Так лежали они рядом, оба молчаливые, оба немного сонные, но с трезвым сознанием близости, пока, как всегда по утрам, не раздался семичасовой стук в дверь — и, с привычными шумами улицы, с торжествующим снопом солнца, сквозь щель портьеры и с радостным детским смехом за стеной, к ним не ворвался новый день.
Фрау Беата и её сын
Ей послышался шум в соседней комнате. Она подняла глаза от начатого ею письма, подошла тихими шагами к приотворенной двери и заглянула через щель в комнату, где при закрытых ставнях сын ее, казалось, спокойно спал на диване. Потом только она приблизилась к нему и увидела, как грудь Гуго подымалась и опускалась от его ровного и сильного юношеского дыхания. Гуго лежал совершенно одетый, только воротник рубашки, мягкий, слегка смятый, был отстегнут у шеи; он даже не снял подбитых гвоздями сапог, в которых ходил в деревне. Очевидно, ему стало очень жарко и он прилег на короткое время, с тем чтобы, встав, снова приняться за учение, — это видно было по раскрытым книгам и тетрадям. Он повернул голову набок, точно уже пробуждаясь ото сна, но только потянулся несколько раз и продолжал спать. Глаза матери, освоясь с полумраком комнаты, не могли не заметить, что поражавшая ее уже несколько раз за последние дни странная болезненная складка у губ семнадцатилетнего юноши не разгладилась и теперь, когда он спал. Беата со вздохом покачала головой, вернулась к себе в комнату, тихо закрыла за собою дверь и опустила глаза на письмо; продолжать его. У нее теперь не было охоты. Ведь со своим поверенным Тейхманом, которому это письмо предназначалось, она не могла говорить без стеснения; она и так раскаивалась уже в том, что слишком любезно улыбнулась ему на прощание из окна вагона. Как раз теперь, в эти летние недели в деревне, она особенно живо вспоминала о своем муже, умершем за пять лет до того; любовь адвоката, в которой он еще не признался, по неминуемо должен был признаться, встречала поэтому в душе ее такой же отпор, как всякие мысли о собственном будущем. И ей казалось, что менее всего она могла бы говорить о своей тревоге за Гуго человеку, который увидел бы в ее словах не столько доказательство доверия, сколько знак поощрения. Она разорвала поэтому начатое письмо и подошла в нерешительности к окну.

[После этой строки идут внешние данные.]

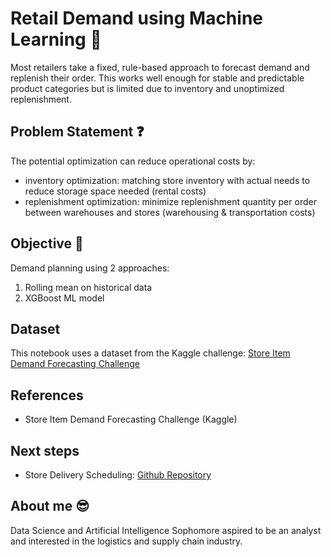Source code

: # Retail Demand using Machine Learning 🚚
Most retailers take a fixed, rule-based approach to forecast demand and replenish their order. This works well enough for stable and predictable product categories but is limited due to inventory and unoptimized replenishment. 

## Problem Statement ❓
The potential optimization can reduce operational costs by:
- inventory optimization: matching store inventory with actual needs to reduce storage space needed (rental costs)
- replenishment optimization: minimize replenishment quantity per order between warehouses and stores (warehousing & transportation costs)

## Objective 🎯
Demand planning using 2 approaches:
1. Rolling mean on historical data
2. XGBoost ML model

## Dataset 
This notebook uses a dataset from the Kaggle challenge: [Store Item Demand Forecasting Challenge](https://www.kaggle.com/c/demand-forecasting-kernels-only)

## References
- Store Item Demand Forecasting Challenge (Kaggle)

## Next steps
- Store Delivery Scheduling: [Github Repository]()

## About me 😎
Data Science and Artificial Intelligence Sophomore aspired to be an analyst and interested in the logistics and supply chain industry.
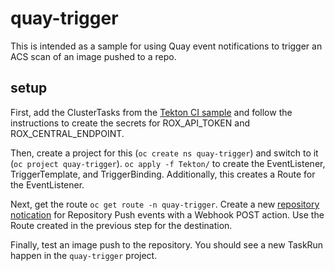 # quay-trigger

This is intended as a sample for using Quay event notifications to trigger an ACS scan of an image pushed to a repo.

## setup

First, add the ClusterTasks from the [Tekton CI sample](https://github.com/stackrox/contributions/tree/main/ci/Tekton) and follow the instructions to create the secrets for ROX_API_TOKEN and ROX_CENTRAL_ENDPOINT.

Then, create a project for this (`oc create ns quay-trigger`) and switch to it (`oc project quay-trigger`).  `oc apply -f Tekton/` to create the EventListener, TriggerTemplate, and TriggerBinding.  Additionally, this creates a Route for the EventListener.

Next, get the route `oc get route -n quay-trigger`.  Create a new [repository notication](https://access.redhat.com/documentation/en-us/red_hat_quay/3/html/use_red_hat_quay/repository_notifications) for Repository Push events with a Webhook POST action.  Use the Route created in the previous step for the destination.

Finally, test an image push to the repository.  You should see a new TaskRun happen in the `quay-trigger` project.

Очертания гор за озером расплывались дрожащими воздушными кругами; снизу, с поверхности озера, сверкало перед Беатой тысячекратно раздробленное отражение солнца, и она быстро перевела ослепленный взгляд через узкий прибрежный луг, запыленную большую дорогу, сверкающие крыши вилл и неподвижно колосившееся поле на зелень своего сада. Ее взгляд остановился на белой скамейке под окном. Она вспомнила, как часто ее муж сидел на этой скамейке, обдумывая роль или отдаваясь дремоте, в особенности когда воздух покоился вокруг с такой же летней истомой, как теперь. Как часто тогда она высовывалась из окна, нежно касалась черных с проседью волос и теребила их. Фердинанд тотчас же просыпался, попритворялся сначала спящим, чтобы продлить ласку, потом оборачивался наконец к ней и глядел своими детскими веселыми глазами, которые, однако, в далекие теперь, незабвенно сказочные вечера умели принимать такое геройское или такое печальное выражение. Но об этом она не хотела, не должна была вспоминать — или, во всяком случае, не с такими вздохами, какие теперь невольно вырывались у нее. Сам Фердинанд — в те минувшие дни он даже требовал от нее клятвенного обещания — желал, чтобы память о нем освящена была радостью, даже безмятежным новым счастьем. И Беата подумала: как страшно, что в расцвете счастья так легко и шутливо говорят о самом страшном, как будто оно может наступить лишь для других, по не для себя. А потом несчастье приходит; оно непостижимо, и все же его выносишь, и время продолжает идти, а человек продолжает жить. Спишь на том же ложе, которое делила с любимым, пьешь из того же стакана, которого он касался губами, срываешь в тени тех же сосен землянику, которую собирали вдвоем и которую он никогда более не будет собирать, — и не можешь понять, как это возможно.